## TASK REQUIREMENTS
In the copy, include no pictures. Reproduce the rest of the entries exactly.

(Stored data)
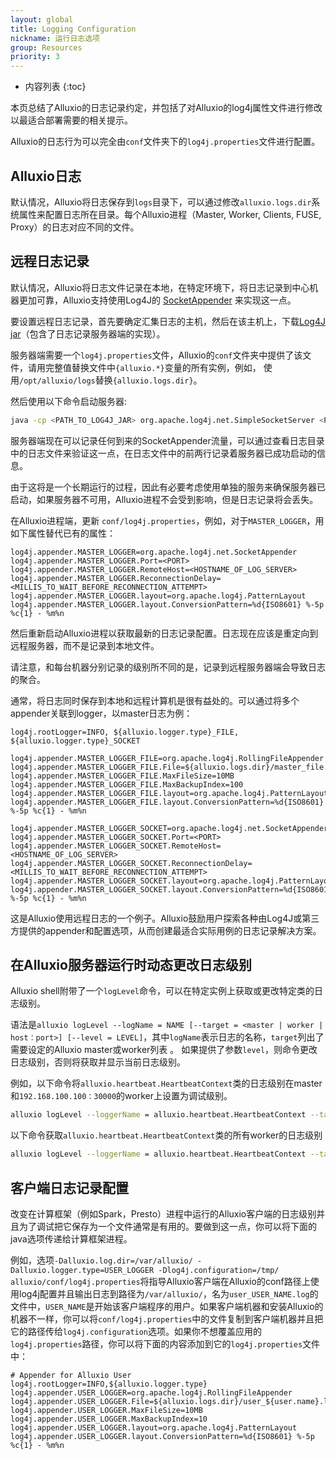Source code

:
 ```yaml
---
layout: global
title: Logging Configuration
nickname: 运行日志选项
group: Resources
priority: 3
---
```


* 内容列表
{:toc}

本页总结了Alluxio的日志记录约定，并包括了对Alluxio的log4j属性文件进行修改以最适合部署需要的相关提示。

Alluxio的日志行为可以完全由`conf`文件夹下的`log4j.properties`文件进行配置。

## Alluxio日志

默认情况，Alluxio将日志保存到`logs`目录下，可以通过修改`alluxio.logs.dir`系统属性来配置日志所在目录。每个Alluxio进程（Master, Worker, Clients, FUSE, Proxy）的日志对应不同的文件。

## 远程日志记录

默认情况，Alluxio将日志文件记录在本地，在特定环境下，将日志记录到中心机器更加可靠，Alluxio支持使用Log4J的
[SocketAppender](https://logging.apache.org/log4j/1.2/apidocs/org/apache/log4j/net/SocketAppender.html)
来实现这一点。

要设置远程日志记录，首先要确定汇集日志的主机，然后在该主机上，下载[Log4J jar](https://mvnrepository.com/artifact/log4j/log4j/1.2.17)（包含了日志记录服务器端的实现）。

服务器端需要一个`log4j.properties`文件，Alluxio的`conf`文件夹中提供了该文件，请用完整值替换文件中`{alluxio.*}`变量的所有实例，例如，
使用`/opt/alluxio/logs`替换`{alluxio.logs.dir}`。

然后使用以下命令启动服务器:

```bash
java -cp <PATH_TO_LOG4J_JAR> org.apache.log4j.net.SimpleSocketServer <PORT> <PATH_TO_LOG4J_PROPERTIES>
```

服务器端现在可以记录任何到来的SocketAppender流量，可以通过查看日志目录中的日志文件来验证这一点，在日志文件中的前两行记录着服务器已成功启动的信息。

由于这将是一个长期运行的过程，因此有必要考虑使用单独的服务来确保服务器已启动，如果服务器不可用，Alluxio进程不会受到影响，但是日志记录将会丢失。

在Alluxio进程端，更新 `conf/log4j.properties`，例如，对于`MASTER_LOGGER`，用如下属性替代已有的属性：

```
log4j.appender.MASTER_LOGGER=org.apache.log4j.net.SocketAppender
log4j.appender.MASTER_LOGGER.Port=<PORT>
log4j.appender.MASTER_LOGGER.RemoteHost=<HOSTNAME_OF_LOG_SERVER>
log4j.appender.MASTER_LOGGER.ReconnectionDelay=<MILLIS_TO_WAIT_BEFORE_RECONNECTION_ATTEMPT>
log4j.appender.MASTER_LOGGER.layout=org.apache.log4j.PatternLayout
log4j.appender.MASTER_LOGGER.layout.ConversionPattern=%d{ISO8601} %-5p %c{1} - %m%n
```

然后重新启动Alluxio进程以获取最新的日志记录配置。日志现在应该是重定向到远程服务器，而不是记录到本地文件。

请注意，和每台机器分别记录的级别所不同的是，记录到远程服务器端会导致日志的聚合。

通常，将日志同时保存到本地和远程计算机是很有益处的。可以通过将多个appender关联到logger，以master日志为例：

```
log4j.rootLogger=INFO, ${alluxio.logger.type}_FILE, ${alluxio.logger.type}_SOCKET

log4j.appender.MASTER_LOGGER_FILE=org.apache.log4j.RollingFileAppender
log4j.appender.MASTER_LOGGER_FILE.File=${alluxio.logs.dir}/master_file.log
log4j.appender.MASTER_LOGGER_FILE.MaxFileSize=10MB
log4j.appender.MASTER_LOGGER_FILE.MaxBackupIndex=100
log4j.appender.MASTER_LOGGER_FILE.layout=org.apache.log4j.PatternLayout
log4j.appender.MASTER_LOGGER_FILE.layout.ConversionPattern=%d{ISO8601} %-5p %c{1} - %m%n

log4j.appender.MASTER_LOGGER_SOCKET=org.apache.log4j.net.SocketAppender
log4j.appender.MASTER_LOGGER_SOCKET.Port=<PORT>
log4j.appender.MASTER_LOGGER_SOCKET.RemoteHost=<HOSTNAME_OF_LOG_SERVER>
log4j.appender.MASTER_LOGGER_SOCKET.ReconnectionDelay=<MILLIS_TO_WAIT_BEFORE_RECONNECTION_ATTEMPT>
log4j.appender.MASTER_LOGGER_SOCKET.layout=org.apache.log4j.PatternLayout
log4j.appender.MASTER_LOGGER_SOCKET.layout.ConversionPattern=%d{ISO8601} %-5p %c{1} - %m%n
```

这是Alluxio使用远程日志的一个例子。Alluxio鼓励用户探索各种由Log4J或第三方提供的appender和配置选项，从而创建最适合实际用例的日志记录解决方案。

## 在Alluxio服务器运行时动态更改日志级别

Alluxio shell附带了一个`logLevel`命令，可以在特定实例上获取或更改特定类的日志级别。

语法是`alluxio logLevel --logName = NAME [--target = <master | worker | host：port>] [--level = LEVEL]`，其中`logName`表示日志的名称，`target`列出了需要设定的Alluxio master或worker列表 。 如果提供了参数`level`，则命令更改日志级别，否则将获取并显示当前日志级别。

例如，以下命令将`alluxio.heartbeat.HeartbeatContext`类的日志级别在master和`192.168.100.100：30000`的worker上设置为调试级别。

```bash
alluxio logLevel --loggerName = alluxio.heartbeat.HeartbeatContext --target = master，192.168.100.100：30000 --level = DEBUG
```

以下命令获取`alluxio.heartbeat.HeartbeatContext`类的所有worker的日志级别
```bash
alluxio logLevel --loggerName = alluxio.heartbeat.HeartbeatContext --target = workers
```

## 客户端日志记录配置

改变在计算框架（例如Spark，Presto）进程中运行的Alluxio客户端的日志级别并且为了调试把它保存为一个文件通常是有用的。要做到这一点，你可以将下面的java选项传递给计算框架进程。

例如，选项`-Dalluxio.log.dir=/var/alluxio/ -Dalluxio.logger.type=USER_LOGGER -Dlog4j.configuration=/tmp/
alluxio/conf/log4j.properties`将指导Alluxio客户端在Alluxio的conf路径上使用log4j配置并且输出日志到路径为`/var/alluxio/`，名为`user_USER_NAME.log`的文件中，`USER_NAME`是开始该客户端程序的用户。如果客户端机器和安装Alluxio的机器不一样，你可以将`conf/log4j.properties`中的文件复制到客户端机器并且把它的路径传给`log4j.configuration`选项。如果你不想覆盖应用的`log4j.properties`路径，你可以将下面的内容添加到它的`log4j.properties`文件中：

```
# Appender for Alluxio User
log4j.rootLogger=INFO,${alluxio.logger.type}
log4j.appender.USER_LOGGER=org.apache.log4j.RollingFileAppender
log4j.appender.USER_LOGGER.File=${alluxio.logs.dir}/user_${user.name}.log
log4j.appender.USER_LOGGER.MaxFileSize=10MB
log4j.appender.USER_LOGGER.MaxBackupIndex=10
log4j.appender.USER_LOGGER.layout=org.apache.log4j.PatternLayout
log4j.appender.USER_LOGGER.layout.ConversionPattern=%d{ISO8601} %-5p %c{1} - %m%n
```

## SOLVED EXERCISE
Source code

:
 ```yaml
---
layout: global
title: Logging Configuration
nickname: 运行日志选项
group: Resources
priority: 3
---
```


* 内容列表
{:toc}

本页总结了Alluxio的日志记录约定，并包括了对Alluxio的log4j属性文件进行修改以最适合部署需要的相关提示。

Alluxio的日志行为可以完全由`conf`文件夹下的`log4j.properties`文件进行配置。

## Alluxio日志

默认情况，Alluxio将日志保存到`logs`目录下，可以通过修改`alluxio.logs.dir`系统属性来配置日志所在目录。每个Alluxio进程（Master, Worker, Clients, FUSE, Proxy）的日志对应不同的文件。

## 远程日志记录

默认情况，Alluxio将日志文件记录在本地，在特定环境下，将日志记录到中心机器更加可靠，Alluxio支持使用Log4J的
[SocketAppender](https://logging.apache.org/log4j/1.2/apidocs/org/apache/log4j/net/SocketAppender.html)
来实现这一点。

要设置远程日志记录，首先要确定汇集日志的主机，然后在该主机上，下载[Log4J jar](https://mvnrepository.com/artifact/log4j/log4j/1.2.17)（包含了日志记录服务器端的实现）。

服务器端需要一个`log4j.properties`文件，Alluxio的`conf`文件夹中提供了该文件，请用完整值替换文件中`{alluxio.*}`变量的所有实例，例如，
使用`/opt/alluxio/logs`替换`{alluxio.logs.dir}`。

然后使用以下命令启动服务器:

```bash
java -cp <PATH_TO_LOG4J_JAR> org.apache.log4j.net.SimpleSocketServer <PORT> <PATH_TO_LOG4J_PROPERTIES>
```

服务器端现在可以记录任何到来的SocketAppender流量，可以通过查看日志目录中的日志文件来验证这一点，在日志文件中的前两行记录着服务器已成功启动的信息。

由于这将是一个长期运行的过程，因此有必要考虑使用单独的服务来确保服务器已启动，如果服务器不可用，Alluxio进程不会受到影响，但是日志记录将会丢失。

在Alluxio进程端，更新 `conf/log4j.properties`，例如，对于`MASTER_LOGGER`，用如下属性替代已有的属性：

```
log4j.appender.MASTER_LOGGER=org.apache.log4j.net.SocketAppender
log4j.appender.MASTER_LOGGER.Port=<PORT>
log4j.appender.MASTER_LOGGER.RemoteHost=<HOSTNAME_OF_LOG_SERVER>
log4j.appender.MASTER_LOGGER.ReconnectionDelay=<MILLIS_TO_WAIT_BEFORE_RECONNECTION_ATTEMPT>
log4j.appender.MASTER_LOGGER.layout=org.apache.log4j.PatternLayout
log4j.appender.MASTER_LOGGER.layout.ConversionPattern=%d{ISO8601} %-5p %c{1} - %m%n
```

然后重新启动Alluxio进程以获取最新的日志记录配置。日志现在应该是重定向到远程服务器，而不是记录到本地文件。

请注意，和每台机器分别记录的级别所不同的是，记录到远程服务器端会导致日志的聚合。

通常，将日志同时保存到本地和远程计算机是很有益处的。可以通过将多个appender关联到logger，以master日志为例：

```
log4j.rootLogger=INFO, ${alluxio.logger.type}_FILE, ${alluxio.logger.type}_SOCKET

log4j.appender.MASTER_LOGGER_FILE=org.apache.log4j.RollingFileAppender
log4j.appender.MASTER_LOGGER_FILE.File=${alluxio.logs.dir}/master_file.log
log4j.appender.MASTER_LOGGER_FILE.MaxFileSize=10MB
log4j.appender.MASTER_LOGGER_FILE.MaxBackupIndex=100
log4j.appender.MASTER_LOGGER_FILE.layout=org.apache.log4j.PatternLayout
log4j.appender.MASTER_LOGGER_FILE.layout.ConversionPattern=%d{ISO8601} %-5p %c{1} - %m%n

log4j.appender.MASTER_LOGGER_SOCKET=org.apache.log4j.net.SocketAppender
log4j.appender.MASTER_LOGGER_SOCKET.Port=<PORT>
log4j.appender.MASTER_LOGGER_SOCKET.RemoteHost=<HOSTNAME_OF_LOG_SERVER>
log4j.appender.MASTER_LOGGER_SOCKET.ReconnectionDelay=<MILLIS_TO_WAIT_BEFORE_RECONNECTION_ATTEMPT>
log4j.appender.MASTER_LOGGER_SOCKET.layout=org.apache.log4j.PatternLayout
log4j.appender.MASTER_LOGGER_SOCKET.layout.ConversionPattern=%d{ISO8601} %-5p %c{1} - %m%n
```

这是Alluxio使用远程日志的一个例子。Alluxio鼓励用户探索各种由Log4J或第三方提供的appender和配置选项，从而创建最适合实际用例的日志记录解决方案。

## 在Alluxio服务器运行时动态更改日志级别

Alluxio shell附带了一个`logLevel`命令，可以在特定实例上获取或更改特定类的日志级别。

语法是`alluxio logLevel --logName = NAME [--target = <master | worker | host：port>] [--level = LEVEL]`，其中`logName`表示日志的名称，`target`列出了需要设定的Alluxio master或worker列表 。 如果提供了参数`level`，则命令更改日志级别，否则将获取并显示当前日志级别。

例如，以下命令将`alluxio.heartbeat.HeartbeatContext`类的日志级别在master和`192.168.100.100：30000`的worker上设置为调试级别。

```bash
alluxio logLevel --loggerName = alluxio.heartbeat.HeartbeatContext --target = master，192.168.100.100：30000 --level = DEBUG
```

以下命令获取`alluxio.heartbeat.HeartbeatContext`类的所有worker的日志级别
```bash
alluxio logLevel --loggerName = alluxio.heartbeat.HeartbeatContext --target = workers
```

## 客户端日志记录配置

改变在计算框架（例如Spark，Presto）进程中运行的Alluxio客户端的日志级别并且为了调试把它保存为一个文件通常是有用的。要做到这一点，你可以将下面的java选项传递给计算框架进程。

例如，选项`-Dalluxio.log.dir=/var/alluxio/ -Dalluxio.logger.type=USER_LOGGER -Dlog4j.configuration=/tmp/
alluxio/conf/log4j.properties`将指导Alluxio客户端在Alluxio的conf路径上使用log4j配置并且输出日志到路径为`/var/alluxio/`，名为`user_USER_NAME.log`的文件中，`USER_NAME`是开始该客户端程序的用户。如果客户端机器和安装Alluxio的机器不一样，你可以将`conf/log4j.properties`中的文件复制到客户端机器并且把它的路径传给`log4j.configuration`选项。如果你不想覆盖应用的`log4j.properties`路径，你可以将下面的内容添加到它的`log4j.properties`文件中：

```
# Appender for Alluxio User
log4j.rootLogger=INFO,${alluxio.logger.type}
log4j.appender.USER_LOGGER=org.apache.log4j.RollingFileAppender
log4j.appender.USER_LOGGER.File=${alluxio.logs.dir}/user_${user.name}.log
log4j.appender.USER_LOGGER.MaxFileSize=10MB
log4j.appender.USER_LOGGER.MaxBackupIndex=10
log4j.appender.USER_LOGGER.layout=org.apache.log4j.PatternLayout
log4j.appender.USER_LOGGER.layout.ConversionPattern=%d{ISO8601} %-5p %c{1} - %m%n
```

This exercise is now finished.